6. Past consideration is no consideration. (Plowman v. Indian Refining Co.)

B. Offer

1. Restatement §24 – “an offer is the manifestation of willingness to enter into a bargain, so made as to justify another person in understanding that his assent to that bargain is invited and will conclude it”

2. Cannot require further assent from offeror (Lonergan v. Scolnick)

3. Effective on receipt.

4. Can be made by either party (buyer or seller).

5. End when they expire, are accepted, are revoked, are rejected, or are rejected by counter-offer.

6. The purchase order is usually the offer (Brown Machine)

7. Revocations of offers

a. Offers are fully revocable until accepted

b. An irrevocable offer (i.e. an option contract) must be supported by additional consideration

i. An option is a right to accept an offer during a set time.
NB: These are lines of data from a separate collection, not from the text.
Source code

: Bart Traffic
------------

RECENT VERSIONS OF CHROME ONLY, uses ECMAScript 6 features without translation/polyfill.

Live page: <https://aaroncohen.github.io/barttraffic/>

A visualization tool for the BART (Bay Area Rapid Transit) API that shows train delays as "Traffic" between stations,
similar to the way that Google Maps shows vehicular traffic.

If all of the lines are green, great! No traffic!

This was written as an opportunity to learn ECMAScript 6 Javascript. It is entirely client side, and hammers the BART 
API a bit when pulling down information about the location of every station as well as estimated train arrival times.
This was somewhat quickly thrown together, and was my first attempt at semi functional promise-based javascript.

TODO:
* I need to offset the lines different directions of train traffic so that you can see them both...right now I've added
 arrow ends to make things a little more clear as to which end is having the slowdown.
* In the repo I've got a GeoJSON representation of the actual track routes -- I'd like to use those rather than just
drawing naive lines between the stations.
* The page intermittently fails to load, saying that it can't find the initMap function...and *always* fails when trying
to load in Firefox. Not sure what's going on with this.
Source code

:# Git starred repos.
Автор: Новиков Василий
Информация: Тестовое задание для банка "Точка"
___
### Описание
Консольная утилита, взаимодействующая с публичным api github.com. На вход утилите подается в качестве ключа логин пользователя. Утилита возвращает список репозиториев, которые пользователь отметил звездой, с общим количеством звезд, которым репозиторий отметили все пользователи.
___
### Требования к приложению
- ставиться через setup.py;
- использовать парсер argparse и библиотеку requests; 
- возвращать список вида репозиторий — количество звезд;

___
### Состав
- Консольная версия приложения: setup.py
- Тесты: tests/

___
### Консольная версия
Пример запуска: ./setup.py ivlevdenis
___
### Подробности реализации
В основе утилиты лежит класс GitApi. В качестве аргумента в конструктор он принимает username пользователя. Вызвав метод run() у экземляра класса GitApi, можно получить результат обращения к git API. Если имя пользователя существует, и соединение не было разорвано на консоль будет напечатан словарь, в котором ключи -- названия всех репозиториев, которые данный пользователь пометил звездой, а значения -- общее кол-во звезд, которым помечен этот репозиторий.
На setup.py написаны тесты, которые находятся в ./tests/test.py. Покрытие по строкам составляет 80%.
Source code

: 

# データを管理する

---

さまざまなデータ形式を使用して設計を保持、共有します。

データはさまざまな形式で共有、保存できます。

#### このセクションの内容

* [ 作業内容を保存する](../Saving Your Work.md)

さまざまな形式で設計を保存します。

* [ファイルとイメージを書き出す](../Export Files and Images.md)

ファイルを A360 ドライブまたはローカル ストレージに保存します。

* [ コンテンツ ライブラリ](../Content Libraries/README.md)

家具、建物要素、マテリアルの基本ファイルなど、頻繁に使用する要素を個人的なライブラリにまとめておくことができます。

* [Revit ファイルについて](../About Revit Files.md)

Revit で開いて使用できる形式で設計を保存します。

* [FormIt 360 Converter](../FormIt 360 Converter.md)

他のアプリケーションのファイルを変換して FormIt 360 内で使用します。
ii. Options are rights, not obligations.

c. Revocations are effective on receipt.

d. Revocation can take the form of reliable information that the offeror has taken actions inconsisten with the contract (i.e. “you snooze, you lose” in Normile)

C. Acceptance

1. Acceptance is effective when it has been dispatched (i.e. mailed). (Mailbox Rule/Lonergan v. Scolnick)

a. Burden of mail getting lost is placed on offeror because he/she is in the best position to deal with it—they can set the terms, including the terms of acceptance.

2. What constitutes acceptance is determined by the offeror. Where a method is not specified, any reasonable method is acceptable.

a. In general, the manner in which offeror makes offer is a reasonable method for acceptance. (I.e.,if offeror mails it, it’s acceptable for offeree to respond via mail.)

3. Silence may, in certain cases, constitute a reasonable method of acceptance (Restatement §69)

4. Mirror-image rule – acceptance must be a mirror image of the offer, otherwise it functions as a counter-offer

a. Under common law, counter-offers are rejections (Normile v. Miller)

II. Promissory Estoppel

A. Restatement §90 Promise Reasonably Inducing Action or Forbearance

(1)“A promise which the promisor should reasonably expect to induce action or forbearance on the part of the promisee or a third person and which does induce such action or forbearance is binding if injustice can be avoided only by enforcement of the promise. The remedy granted for breach may be limited as justice requires.

(2)A charitable subscription or a marriage settlement is binding under subsection (1) without proof that the promise induced action or forbearance. “

III. Restitution

A. Emergency Services (Restatement of Restitution §116; Credit Bureau Enterprises v. Pelo)

1. Provides for restitution to one furnishing emergency services in a situation where serious bodily harm or pain will otherwise result, provided the plaintiff acted “unofficiously”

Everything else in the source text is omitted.